It was announced yesterday that VCU and Virginia will start a home-and-home series at the Siegel Center next season, with the return game in Charlottesville the following year.
VCU and Virginia will start a home-and-home series on 11/17/17 at the Siegel Center, sources told @CBSSports. Return game at JPJ in 2018.
— Jon Rothstein (@JonRothstein) August 10, 2016
This follows a similar series from 2013-2014 and 2014-15, in which the road teams won both games, with the Rams grabbing a dramatic win at John Paul Jones Arena. Before that, the programs hadn’t met since a 14-point Rams loss in Mack McCarthy’s debut 1998-99 season.

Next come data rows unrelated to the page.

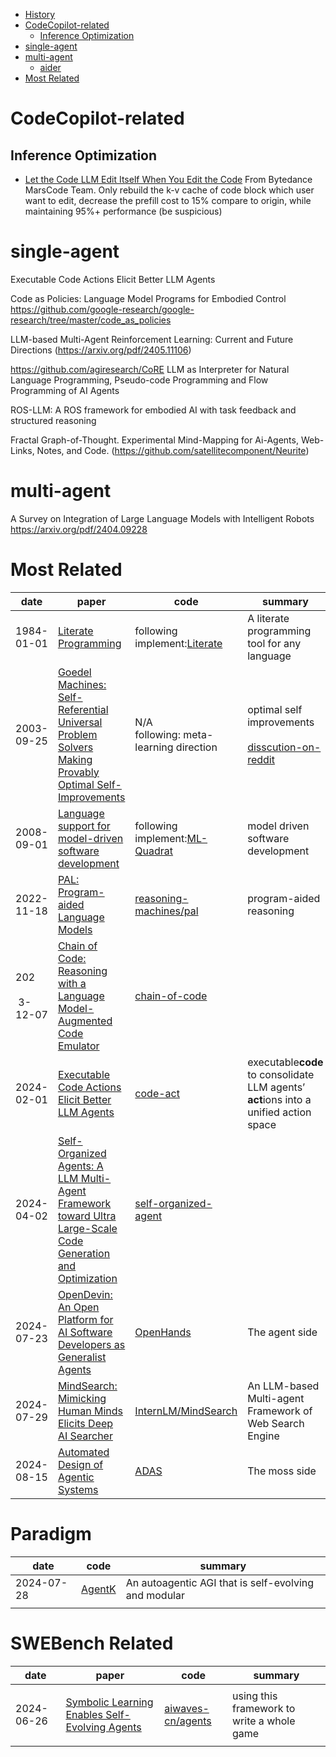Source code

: - [History](#history)
- [CodeCopilot-related](#codecopilot-related)
  - [Inference Optimization](#inference-optimization)
- [single-agent](#single-agent)
- [multi-agent](#multi-agent)
  - [aider](#aider)
- [Most Related](#most-related)

# CodeCopilot-related

## Inference Optimization

- [Let the Code LLM Edit Itself When You Edit the Code](https://arxiv.org/abs/2407.03157)
  From Bytedance MarsCode Team. Only rebuild the k-v cache of code block which user want to edit, decrease the prefill cost to 15% compare to origin, while maintaining 95%+ performance (be suspicious)

# single-agent

Executable Code Actions Elicit Better LLM Agents

Code as Policies: Language Model Programs for Embodied Control   https://github.com/google-research/google-research/tree/master/code_as_policies

LLM-based Multi-Agent Reinforcement Learning: Current and Future Directions  (https://arxiv.org/pdf/2405.11106)

https://github.com/agiresearch/CoRE
LLM as Interpreter for Natural Language Programming, Pseudo-code Programming and Flow Programming of AI Agents

ROS-LLM: A ROS framework for embodied AI with task feedback and structured reasoning

Fractal Graph-of-Thought. Experimental Mind-Mapping for Ai-Agents, Web-Links, Notes, and Code. (https://github.com/satellitecomponent/Neurite)

# multi-agent

A Survey on Integration of Large Language Models with Intelligent Robots   https://arxiv.org/pdf/2404.09228

# Most Related

| date                              | paper                                                                                                                                                                                                                                                                                                                                                                                                                                                                                                                                                                                                                                                                                                                                                                                                                                                                                                                                                                                                                                                                                                                                                                                                                                                                                                       | code                                                                                                                                                     | summary                                                                                                                                               |
| --------------------------------- | ----------------------------------------------------------------------------------------------------------------------------------------------------------------------------------------------------------------------------------------------------------------------------------------------------------------------------------------------------------------------------------------------------------------------------------------------------------------------------------------------------------------------------------------------------------------------------------------------------------------------------------------------------------------------------------------------------------------------------------------------------------------------------------------------------------------------------------------------------------------------------------------------------------------------------------------------------------------------------------------------------------------------------------------------------------------------------------------------------------------------------------------------------------------------------------------------------------------------------------------------------------------------------------------------------------- | -------------------------------------------------------------------------------------------------------------------------------------------------------- | ----------------------------------------------------------------------------------------------------------------------------------------------------- |
| 1984-01-01                        | [Literate Programming](https://watermark.silverchair.com/270097.pdf?token=AQECAHi208BE49Ooan9kkhW_Ercy7Dm3ZL_9Cf3qfKAc485ysgAAA1EwggNNBgkqhkiG9w0BBwagggM-MIIDOgIBADCCAzMGCSqGSIb3DQEHATAeBglghkgBZQMEAS4wEQQMxDPxmE-YAoIUCFVuAgEQgIIDBOlM2JPdcoP55guQFEqhf2pK0CCJIi0cYIRYXTRGXhkMjCa3Yp7JdsiwGzV1Wnsea8pF67RN9Z4jbC5yvOJK_t01bNH7K2EUX65XdiaEeiikxGXBZ0hItMPJgWFYN-DQQ5Ldy-VLl6_p5U3AwvAto5Iru8W6ILfX7bP2zPhJbqoEJBCgRG1-QqdApRkcvN7Y0vNw4fFIHVwk8VG9j8usa_1TpkW1MrWX1gtmHE34j9CfA8C1vBs_yEvJcjWYpAozln757iWcORMKh2-b9dUVltTf3EaQYfxskLn_VbweIRvDkpDedAsDI8rk9UA4LZWei7MpNLMLG-i-MDfPrk6BsXEOgvOS9fR_eumcaYgmYS-T6vYLWaxSFq95SqI10OA-JZXQrzRAQVYXedOpzCnqG6tvCxOt88SpNfBlMC4IrXytGKv5v8E8-gUCpWniMNOq4xFhd0V11lp_BLsvm-rpoHUXwgUcJRSEFHFRvAELJjQZZGtRni55fc_AEkuxMNtm8RkEbCuZq4C4WtGT-cPqS0lQATTjMilliSU0PsoeE37KVV78Ks--ghdrtDCR9-Uh6gnI3OOtXRfTVXMUnqZvskA1_lgjIEyxKnZ97_G4YOIGoqNO9sjZwxqBtrsPRclL59BNlDASM4VGNIS2Dgkn61Eh0eGbJul137lCs_L59MJ3UZllHFZ8r_eaLulDHyYzFYzgAZCksnDtF9vHOtGomEiOyCetAMhDl6FZn-QzLNE0PSf38C98cAOP-k9Cqaju4hHwOy0gSfLoamjeSac14s54Zu6DhAPob5XyfSMvqlX0EpCfPZJH_71EqryHCEwlKRhu4qIyxRQwMub_XTi6YiHjB1isUSmuDpcJLGjRSdw6sTaYAiXYIHQGmXBbwy_oQ_8duS10kDt3ZYqhiuV3tGW5KCerE310K7R9oUDhImuHzuV2U1YFJbyg1f0D7qfnjbte2xARXoqrH7ThrBIndNrQrU48iIHXVMEiGwVdiyhFY6oeFZ9IT-YOAEyUd5OrQmtGEQY) | following implement:[Literate](https://github.com/zyedidia/Literate)                                                                                        | A literate programming tool for any language                                                                                                          |
| 2003-09-25                        | [Goedel Machines: Self-Referential Universal Problem Solvers Making Provably Optimal Self-Improvements](https://arxiv.org/abs/cs/0309048)                                                                                                                                                                                                                                                                                                                                                                                                                                                                                                                                                                                                                                                                                                                                                                                                                                                                                                                                                                                                                                                                                                                                                                      | N/A<br />following: meta-learning direction                                                                                                             | optimal self improvements<br /><br />[disscution-on-reddit](https://www.reddit.com/r/compsci/comments/2d2vzf/selfmodifying_code_godel_machines_and_agi/) |
| 2008-09-01                        | [Language support for model-driven software development](https://www.sciencedirect.com/science/article/pii/S016764230800049X?via%3Dihub)                                                                                                                                                                                                                                                                                                                                                                                                                                                                                                                                                                                                                                                                                                                                                                                                                                                                                                                                                                                                                                                                                                                                                                       | following implement:[ML-Quadrat](https://github.com/arminmoin/ML-Quadrat)                                                                                   | model driven software development                                                                                                                     |
| 2022-11-18                        | [PAL: Program-aided Language Models](https://arxiv.org/abs/2211.10435)                                                                                                                                                                                                                                                                                                                                                                                                                                                                                                                                                                                                                                                                                                                                                                                                                                                                                                                                                                                                                                                                                                                                                                                                                                         | [reasoning-machines/pal](https://github.com/reasoning-machines/pal)                                                                                         | program-aided reasoning                                                                                                                               |
| 202               3-12-07 | [Chain of Code: Reasoning with a Language Model-Augmented Code Emulator](https://arxiv.org/abs/2312.04474)                                                                                                                                                                                                                                                                                                                                                                                                                                                                                                                                                                                                                                                                                                                                                                                                                                                                                                                                                                                                                                                                                                                                                                                                     | [chain-of-code](https://colab.research.google.com/github/google-research/google-research/blob/master/code_as_policies/coc_demo.ipynb#scrollTo=042YPaL1WQW7) |                                                                                                                                                       |
| 2024-02-01                        | [Executable Code Actions Elicit Better LLM Agents](https://arxiv.org/abs/2402.01030)                                                                                                                                                                                                                                                                                                                                                                                                                                                                                                                                                                                                                                                                                                                                                                                                                                                                                                                                                                                                                                                                                                                                                                                                                           | [code-act](https://github.com/xingyaoww/code-act)                                                                                                           | executable**code** to consolidate LLM agents’ **act**ions into a unified action space                                                    |
| 2024-04-02                        | [Self-Organized Agents: A LLM Multi-Agent Framework toward Ultra Large-Scale Code Generation and Optimization](https://arxiv.org/abs/2404.02183v1)                                                                                                                                                                                                                                                                                                                                                                                                                                                                                                                                                                                                                                                                                                                                                                                                                                                                                                                                                                                                                                                                                                                                                             | [self-organized-agent](https://github.com/tsukushiAI/self-organized-agent)                                                                                  |                                                                                                                                                       |
| 2024-07-23                        | [OpenDevin: An Open Platform for AI Software Developers as Generalist Agents](https://arxiv.org/abs/2407.16741)                                                                                                                                                                                                                                                                                                                                                                                                                                                                                                                                                                                                                                                                                                                                                                                                                                                                                                                                                                                                                                                                                                                                                                                                | [OpenHands](https://github.com/All-Hands-AI/OpenHands)                                                                                                      | The agent side                                                                                                                                        |
| 2024-07-29                        | [MindSearch: Mimicking Human Minds Elicits Deep AI Searcher](https://arxiv.org/abs/2407.20183)                                                                                                                                                                                                                                                                                                                                                                                                                                                                                                                                                                                                                                                                                                                                                                                                                                                                                                                                                                                                                                                                                                                                                                                                                 | [InternLM/MindSearch](https://github.com/InternLM/MindSearch)                                                                                               | An LLM-based Multi-agent Framework of Web Search Engine                                                                                               |
| 2024-08-15                        | [Automated Design of Agentic Systems](https://arxiv.org/abs/2408.08435)                                                                                                                                                                                                                                                                                                                                                                                                                                                                                                                                                                                                                                                                                                                                                                                                                                                                                                                                                                                                                                                                                                                                                                                                                                        | [ADAS](https://github.com/ShengranHu/ADAS)                                                                                                                  | The moss side                                                                                                                                         |

# Paradigm

| date       | code                                       | summary                                              |
| ---------- | ------------------------------------------ | ---------------------------------------------------- |
| 2024-07-28 | [AgentK](https://github.com/mikekelly/AgentK) | An autoagentic AGI that is self-evolving and modular |
|            |                                            |                                                      |

# SWEBench Related

| date       | paper                                                                           | code                                                   | summary                                    |
| ---------- | ------------------------------------------------------------------------------- | ------------------------------------------------------ | ------------------------------------------ |
|            |                                                                                 |                                                        |                                            |
| 2024-06-26 | [Symbolic Learning Enables Self-Evolving Agents](https://arxiv.org/abs/2406.18532) | [aiwaves-cn/agents](https://github.com/aiwaves-cn/agents) | using this framework to write a whole game |
|            |                                                                                 |                                                        |                                            |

Besides the excitement the series will create, the biggest boon for VCU is getting a home game lined up with a program like Virginia. This is step up from the best non-conference game last season had to offer: a good, but certainly not exhilarating home game against Cincinnati. Similarly, the highest-profile non-conference game at the Siegel Center this upcoming year might be against Georgia Tech.
That wasn’t lost on Will Wade.
“You don’t get that often, where a team of that caliber comes to your home court,” Wade told the Richmond Times-Dispatch. “They’re a top-10 program in the country right now in terms of the last three or four years. Make no mistake, they wouldn’t be doing this if our program wasn’t very good and they didn’t get some benefit out of it as well.”
And his final point is an important one. Tony Bennett, though he’s been known to schedule road games against solid mid-majors, didn’t agree to this out of the goodness of his heart. VCU has simply gotten too good to ignore. A November loss in a true road environment to a team that has appeared in six straight NCAA tournaments and has had a top 50 KenPom rating over that time will not damage the Cavaliers’ resume.
For their part, the Rams have gotten past the point where a win over a program like Virginia is the only way to create early season buzz that lands them in the national polls. But despite Wade’s excellent debut season, 2017-18 and 2018-19 will be further removed from the Shaka Smart era. If there is a drop off — and that is very much an if at this point — these two games can serve as a launching pad.
That’s a win-win for everyone involved, including college basketball fans starved for exciting November games.